Repositioning of exercise treadmill testing in contemporary chest pain management

Scritto il 11/05/2026
da Xiaoqin Xue

Int J Cardiovasc Imaging. 2026 May 11. doi: 10.1007/s10554-026-03728-3. Online ahead of print.

ABSTRACT

BACKGROUND: Chest pain evaluation has become increasingly imaging-led with widespread use of coronary CT angiography (CTCA) and stress imaging (e.g., CMR, stress echocardiography). In this context, the clinical role of exercise treadmill testing (ETT) is debated because its accuracy for obstructive coronary artery disease (CAD) is generally lower than that of contemporary imaging.

OBJECTIVE: This narrative review reassesses the value of ETT in current chest pain care by summarizing diagnostic performance, exercise-derived prognostic/functional information, cost and resource implications, and its positioning in major society guidelines, to clarify where ETT remains clinically useful.

METHODS: PubMed, Embase, and the Cochrane Library were searched for English-language studies published from 2010 onward. Priority was given to major clinical guidelines, diagnostic meta-analyses, prognostic cohort studies, and cost-effectiveness evaluations relevant to stable or low-to-intermediate risk chest pain assessment.

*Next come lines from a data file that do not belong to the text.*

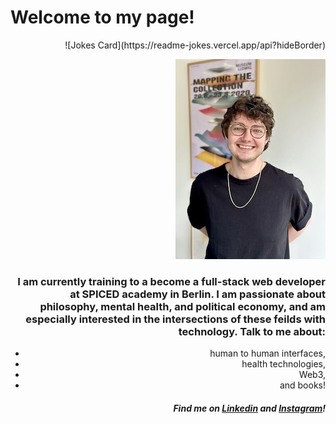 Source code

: # Welcome to my page!
<div align="right">![Jokes Card](https://readme-jokes.vercel.app/api?hideBorder)

![Headshot](./headshot.github.jpg)

### I am currently training to a become a full-stack web developer at SPICED academy in Berlin. I am passionate about philosophy, mental health, and political economy, and am especially interested in the intersections of these feilds with technology. Talk to me about:
- human to human interfaces,
- health technologies,
- Web3,
- and books!

##### Find me on [Linkedin](https://www.linkedin.com/in/jamie-lawrence-822273118/) and [Instagram](https://www.instagram.com/jamezwilly)!

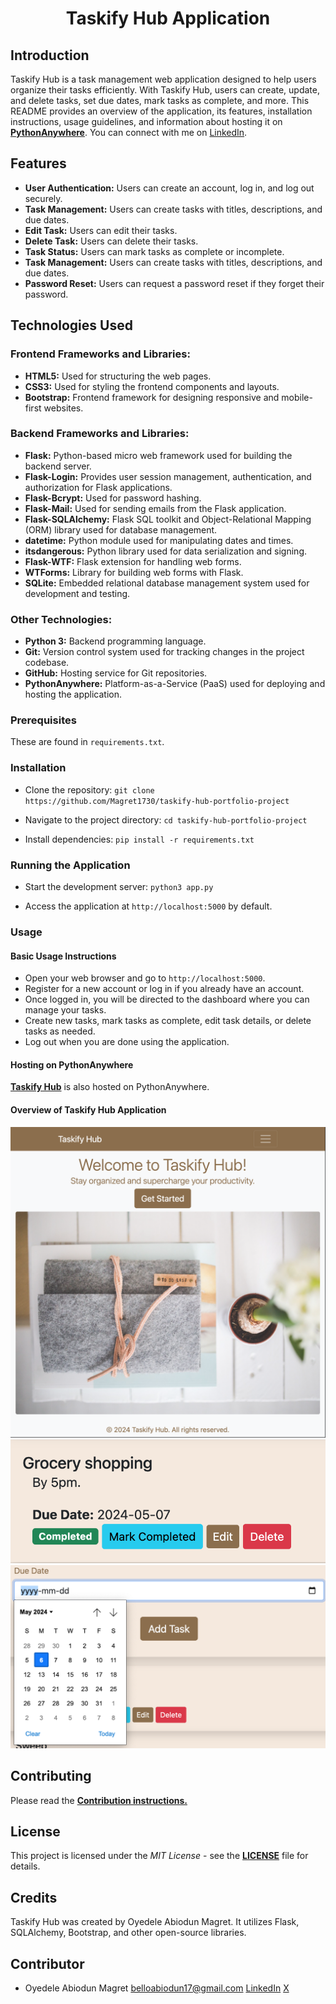 <h1 align="center">Taskify Hub Application</h1>

## Introduction

Taskify Hub is a task management web application designed to help users
organize their tasks efficiently. With Taskify Hub, users can create, update,
and delete tasks, set due dates, mark tasks as complete, and more. This
README provides an overview of the application, its features, installation
instructions, usage guidelines, and information about hosting it on
**[PythonAnywhere](https://taskifyhub.pythonanywhere.com/)**. You can connect
with me on [LinkedIn](https://www.linkedin.com/in/oyedele-abiodun/).

## Features
- <b>User Authentication:</b> Users can create an account, log in, and log out
    securely.
- <b>Task Management:</b> Users can create tasks with titles, descriptions,
    and due dates.
- <b>Edit Task:</b> Users can edit their tasks.
- <b>Delete Task:</b> Users can delete their tasks.
-  <b>Task Status:</b> Users can mark tasks as complete or incomplete.
- <b>Task Management:</b> Users can create tasks with titles, descriptions,
    and due dates.
-  <b>Password Reset:</b> Users can request a password reset if they forget
    their password.

## Technologies Used

### Frontend Frameworks and Libraries:
- <b>HTML5:</b> Used for structuring the web pages.
- <b>CSS3:</b> Used for styling the frontend components and layouts.
- <b>Bootstrap:</b> Frontend framework for designing responsive and
    mobile-first websites.

### Backend Frameworks and Libraries:
- <b>Flask:</b> Python-based micro web framework used for building the backend
    server.
- <b>Flask-Login:</b> Provides user session management, authentication, and
    authorization for Flask applications.
- <b>Flask-Bcrypt:</b> Used for password hashing.
- <b>Flask-Mail:</b> Used for sending emails from the Flask application.
- <b>Flask-SQLAlchemy:</b> Flask SQL toolkit and Object-Relational Mapping
    (ORM) library used for database management.
- <b>datetime:</b> Python module used for manipulating dates and times.
- <b>itsdangerous:</b> Python library used for data serialization and signing.
- <b>Flask-WTF:</b> Flask extension for handling web forms.
- <b>WTForms:</b> Library for building web forms with Flask.
- <b>SQLite:</b> Embedded relational database management system used for
    development and testing.

### Other Technologies:
- <b>Python 3:</b> Backend programming language.
- <b>Git:</b> Version control system used for tracking changes in the project
    codebase.
- <b>GitHub:</b> Hosting service for Git repositories.
- <b>PythonAnywhere:</b> Platform-as-a-Service (PaaS) used for deploying and
    hosting the application.

### Prerequisites
These are found in `requirements.txt`.

### Installation

- Clone the repository:
  `git clone https://github.com/Magret1730/taskify-hub-portfolio-project`

- Navigate to the project directory:
  `cd taskify-hub-portfolio-project`

- Install dependencies:
  `pip install -r requirements.txt`

### Running the Application

- Start the development server:
  `python3 app.py`

- Access the application at `http://localhost:5000` by default.

### Usage
#### Basic Usage Instructions
- Open your web browser and go to `http://localhost:5000`.
- Register for a new account or log in if you already have an account.
- Once logged in, you will be directed to the dashboard where
    you can manage your tasks.
- Create new tasks, mark tasks as complete, edit task details, or delete tasks
    as needed.
- Log out when you are done using the application.

#### Hosting on PythonAnywhere
 **[Taskify Hub](https://taskifyhub.pythonanywhere.com/)** is also hosted on PythonAnywhere.

#### Overview of Taskify Hub Application
![Home Page](static/images/home_page.png)
![Task List](static/images/task_list.png)
![Edit Task](static/images/edit_task.png)

 ## Contributing
Please read the **[Contribution instructions.](./CONTRIBUTING.md)**

## License
This project is licensed under the _MIT License_ - see the **[LICENSE](./LICENSE)**
file for details.

## Credits
Taskify Hub was created by Oyedele Abiodun Magret. It utilizes Flask,
SQLAlchemy, Bootstrap, and other open-source libraries.

## Contributor
- Oyedele Abiodun Magret [belloabiodun17@gmail.com](mailto:belloabiodun17@gmail.com) [LinkedIn](https://www.linkedin.com/in/oyedele-abiodun/) [X](https://twitter.com/OyedeleMagret)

RESULTS: Contemporary evidence shows that ETT has modest sensitivity for obstructive CAD but retains reasonable specificity when used in appropriately selected patients with an interpretable baseline ECG and adequate exercise capacity. Beyond diagnostic classification, ETT yields physiologic and functional markers-exercise capacity, chronotropic response, heart rate recovery, blood pressure response, symptom reproduction, and arrhythmia provocation-that are strongly associated with future cardiovascular outcomes and are not fully captured by anatomic testing alone. As an inexpensive, widely available test that avoids radiation and iodinated contrast, ETT remains a pragmatic option for low-risk patients and for systems with limited access to advanced imaging. Current ESC and AHA/ACC guidance continues to reserve a role for exercise ECG within risk-adapted pathways, particularly for functional assessment and selected diagnostic scenarios.

CONCLUSION: ETT should be viewed as complementary to advanced imaging rather than competitive. When embedded in risk-stratified pathways and applied to the right population, it provides clinically meaningful functional and prognostic information at low cost. Its utility is greatest in low-risk stable chest pain, for exercise physiology assessment, and in resource-constrained settings.